*** Data Section Begins ***

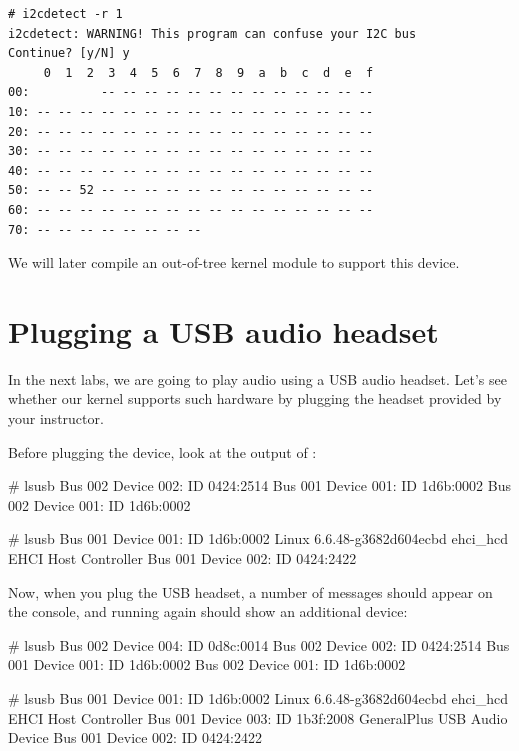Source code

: \begin{verbatim}
# i2cdetect -r 1
i2cdetect: WARNING! This program can confuse your I2C bus
Continue? [y/N] y
     0  1  2  3  4  5  6  7  8  9  a  b  c  d  e  f
00:          -- -- -- -- -- -- -- -- -- -- -- -- --
10: -- -- -- -- -- -- -- -- -- -- -- -- -- -- -- --
20: -- -- -- -- -- -- -- -- -- -- -- -- -- -- -- --
30: -- -- -- -- -- -- -- -- -- -- -- -- -- -- -- --
40: -- -- -- -- -- -- -- -- -- -- -- -- -- -- -- --
50: -- -- 52 -- -- -- -- -- -- -- -- -- -- -- -- --
60: -- -- -- -- -- -- -- -- -- -- -- -- -- -- -- --
70: -- -- -- -- -- -- -- --
\end{verbatim}

We will later compile an out-of-tree kernel module to support this device.

\section{Plugging a USB audio headset}

In the next labs, we are going to play audio using a USB audio headset.
Let's see whether our kernel supports such hardware by plugging the
headset provided by your instructor.

Before plugging the device, look at the output of :

\if{}
\begin{bashinput}
# lsusb
Bus 002 Device 002: ID 0424:2514
Bus 001 Device 001: ID 1d6b:0002
Bus 002 Device 001: ID 1d6b:0002
\end{bashinput}
\fi
\if{}
\begin{bashinput}
# lsusb
Bus 001 Device 001: ID 1d6b:0002 Linux 6.6.48-g3682d604ecbd ehci_hcd EHCI Host Controller
Bus 001 Device 002: ID 0424:2422
\end{bashinput}
\fi

Now, when you plug the USB headset, a number of messages should appear
on the console, and running  again should show an
additional device:

\if{}
\begin{bashinput}
# lsusb
Bus 002 Device 004: ID 0d8c:0014
Bus 002 Device 002: ID 0424:2514
Bus 001 Device 001: ID 1d6b:0002
Bus 002 Device 001: ID 1d6b:0002
\end{bashinput}
\fi
\if{}
\begin{bashinput}
# lsusb
Bus 001 Device 001: ID 1d6b:0002 Linux 6.6.48-g3682d604ecbd ehci_hcd EHCI Host Controller
Bus 001 Device 003: ID 1b3f:2008 GeneralPlus USB Audio Device
Bus 001 Device 002: ID 0424:2422
\end{bashinput}
\fi

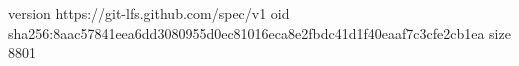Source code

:version https://git-lfs.github.com/spec/v1
oid sha256:8aac57841eea6dd3080955d0ec81016eca8e2fbdc41d1f40eaaf7c3cfe2cb1ea
size 8801
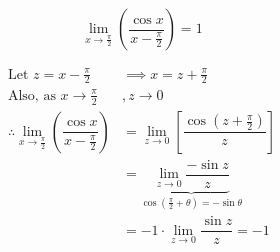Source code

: \documentclass[14pt,fleqn]{extarticle}
\begin{document}
 

\begin{snippet}
    \incorrect
    
\[ \lim_{x\to\frac\pi{2}}\left(\dfrac{\cos x}{x-\frac\pi{2}}\right) = 1 \]
    
    \reason

\begin{align}
\text{Let }z = x-\frac\pi{2}&\implies x = z + \frac\pi{2} \\ 
\text{Also, as }x\to\frac\pi{2} &, z\to 0  \\
\therefore  \lim_{x\to\frac\pi{2}}\left(\dfrac{\cos x}{x-\frac\pi{2}}\right) &= 
\lim_{z\to 0}\left[\dfrac{\cos\left( z+\frac\pi{2}\right)}{z}\right] \\
&= \underbrace{\lim_{z\to 0}\dfrac{-\sin z}{z}}_{\cos\left(\frac\pi{2}+\theta\right) = -\sin\theta} \\
&= -1\cdot\lim_{z\to 0}\dfrac{\sin z}{z} = -1 
\end{align}   
 
\end{snippet} 
\end{document}

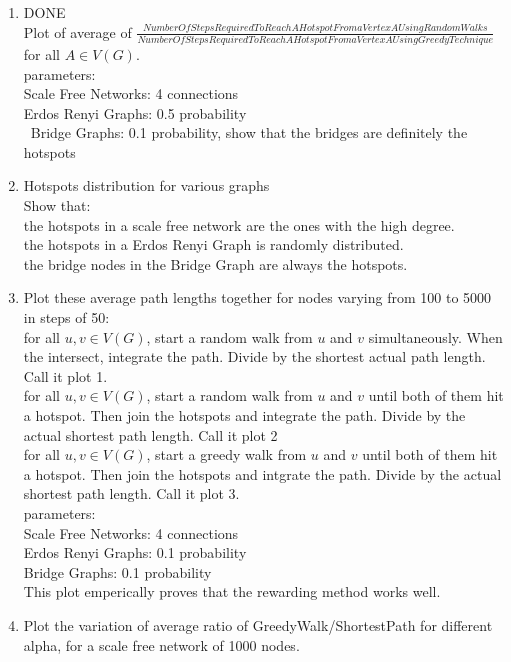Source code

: \documentclass{article}
\begin{document}
\begin{enumerate}
\item
DONE\\
Plot of average of $\frac{Number Of Steps Required To Reach A Hotspot From a Vertex A Using Random Walks}{Number Of Steps Required To Reach A Hotspot From a Vertex A Using Greedy Technique}$ for all $A \in V(G)$.\\
parameters:\\
Scale Free Networks: 4 connections\\
Erdos Renyi Graphs: 0.5 probability\\\
Bridge Graphs: 0.1 probability, show that the bridges are definitely the hotspots\\

\item Hotspots distribution for various graphs\\
Show that:\\
the hotspots in a scale free network are the ones with the high degree.\\
the hotspots in a Erdos Renyi Graph is randomly distributed.\\
the bridge nodes in the Bridge Graph are always the hotspots.\\

\item Plot these average path lengths together for nodes varying from 100 to 5000 in steps of 50:\\
for all $u,v \in V(G)$, start a random walk from $u$ and $v$ simultaneously. When the intersect, integrate the path. Divide by the shortest actual path length. Call it plot 1.\\
for all $u,v \in V(G)$, start a random walk from $u$ and $v$ until both of them hit a hotspot. Then join the hotspots and integrate the path. Divide by the actual shortest path length. Call it plot 2\\
for all $u,v \in V(G)$, start a greedy walk from $u$ and $v$ until both of them hit a hotspot. Then join the hotspots and intgrate the path. Divide by the actual shortest path length. Call it plot 3. \\
parameters:\\
Scale Free Networks: 4 connections\\
Erdos Renyi Graphs: 0.1 probability\\
Bridge Graphs: 0.1 probability\\
This plot emperically proves that the rewarding method works well.

\item Plot the variation of average ratio of GreedyWalk/ShortestPath for different alpha, for a scale free network of 1000 nodes.
\end{enumerate}
\end{document}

*** Data Section Ends ***

Problem statement> Tell how many lines of the material above contain the word "Renyi", giving only the number.

Written response> 3